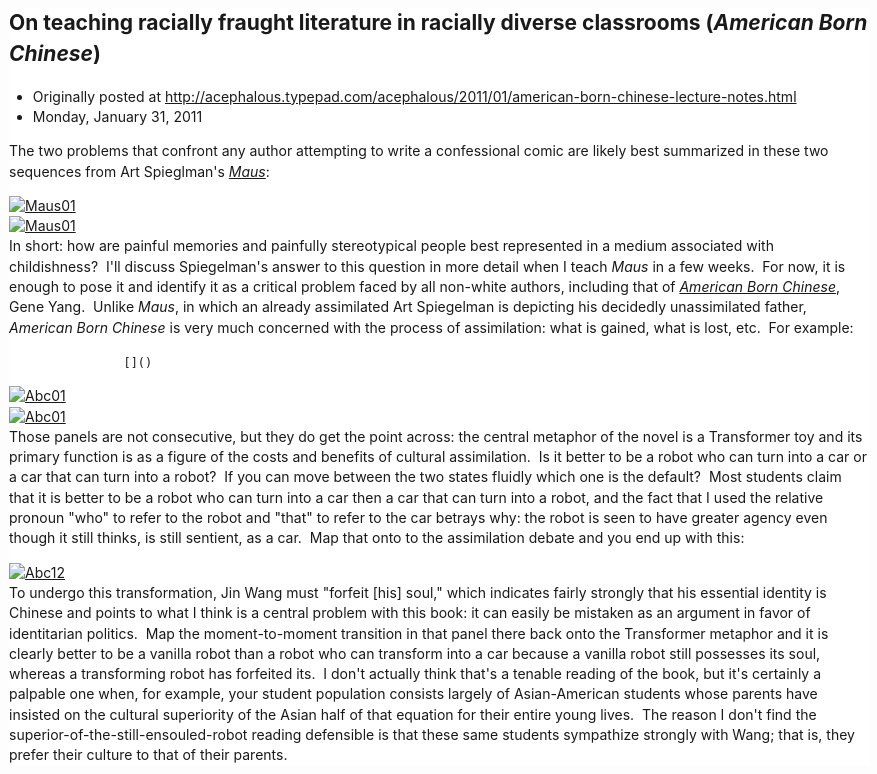 ## On teaching racially fraught literature in racially diverse classrooms (<em>American Born Chinese</em>)

 * Originally posted at http://acephalous.typepad.com/acephalous/2011/01/american-born-chinese-lecture-notes.html
 * Monday, January 31, 2011



The two problems that confront any author attempting to write a confessional comic are likely best summarized in these two sequences from Art Spieglman's [_Maus_](http://www.amazon.com/exec/obidos/ASIN/0679748407/diesekoschmar-20):

[![Maus01](http://acephalous.typepad.com/.a/6a00d8341c2df453ef0147e22a8c53970b-500wi "Maus01")](http://acephalous.typepad.com/.a/6a00d8341c2df453ef0147e22a8c53970b-popup)   
 [![Maus01](http://acephalous.typepad.com/.a/6a00d8341c2df453ef0148c833c090970c-500wi "Maus01")](http://acephalous.typepad.com/.a/6a00d8341c2df453ef0148c833c090970c-popup)   
In short: how are painful memories and painfully stereotypical people best represented in a medium associated with childishness?  I'll discuss Spiegelman's answer to this question in more detail when I teach _Maus_ in a few weeks.  For now, it is enough to pose it and identify it as a critical problem faced by all non-white authors, including that of [_American Born Chinese_](http://www.amazon.com/exec/obidos/ASIN/1596431520/diesekoschmar-20), Gene Yang.  Unlike _Maus_, in which an already assimilated Art Spiegelman is depicting his decidedly unassimilated father, _American Born Chinese_ is very much concerned with the process of assimilation: what is gained, what is lost, etc.  For example:

		

					[]()
			

[![Abc01](http://acephalous.typepad.com/.a/6a00d8341c2df453ef0147e22a9fc1970b-500wi "Abc01")](http://acephalous.typepad.com/.a/6a00d8341c2df453ef0147e22a9fc1970b-popup)   
 [![Abc01](http://acephalous.typepad.com/.a/6a00d8341c2df453ef0148c833d5ad970c-500wi "Abc01")](http://acephalous.typepad.com/.a/6a00d8341c2df453ef0148c833d5ad970c-popup)   
Those panels are not consecutive, but they do get the point across: the central metaphor of the novel is a Transformer toy and its primary function is as a figure of the costs and benefits of cultural assimilation.  Is it better to be a robot who can turn into a car or a car that can turn into a robot?  If you can move between the two states fluidly which one is the default?  Most students claim that it is better to be a robot who can turn into a car then a car that can turn into a robot, and the fact that I used the relative pronoun "who" to refer to the robot and "that" to refer to the car betrays why: the robot is seen to have greater agency even though it still thinks, is still sentient, as a car.  Map that onto to the assimilation debate and you end up with this:

[![Abc12](http://acephalous.typepad.com/.a/6a00d8341c2df453ef0147e22ad9f5970b-500wi "Abc12")](http://acephalous.typepad.com/.a/6a00d8341c2df453ef0147e22ad9f5970b-popup)   
To undergo this transformation, Jin Wang must "forfeit [his] soul," which indicates fairly strongly that his essential identity is Chinese and points to what I think is a central problem with this book: it can easily be mistaken as an argument in favor of identitarian politics.  Map the moment-to-moment transition in that panel there back onto the Transformer metaphor and it is clearly better to be a vanilla robot than a robot who can transform into a car because a vanilla robot still possesses its soul, whereas a transforming robot has forfeited its.  I don't actually think that's a tenable reading of the book, but it's certainly a palpable one when, for example, your student population consists largely of Asian-American students whose parents have insisted on the cultural superiority of the Asian half of that equation for their entire young lives.  The reason I don't find the superior-of-the-still-ensouled-robot reading defensible is that these same students sympathize strongly with Wang; that is, they prefer their culture to that of their parents. 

→ REQUIRED ACTION: Show all lines above holding "amazon".

→ RESULT:
The two problems that confront any author attempting to write a confessional comic are likely best summarized in these two sequences from Art Spieglman's [_Maus_](http://www.amazon.com/exec/obidos/ASIN/0679748407/diesekoschmar-20):
In short: how are painful memories and painfully stereotypical people best represented in a medium associated with childishness?  I'll discuss Spiegelman's answer to this question in more detail when I teach _Maus_ in a few weeks.  For now, it is enough to pose it and identify it as a critical problem faced by all non-white authors, including that of [_American Born Chinese_](http://www.amazon.com/exec/obidos/ASIN/1596431520/diesekoschmar-20), Gene Yang.  Unlike _Maus_, in which an already assimilated Art Spiegelman is depicting his decidedly unassimilated father, _American Born Chinese_ is very much concerned with the process of assimilation: what is gained, what is lost, etc.  For example:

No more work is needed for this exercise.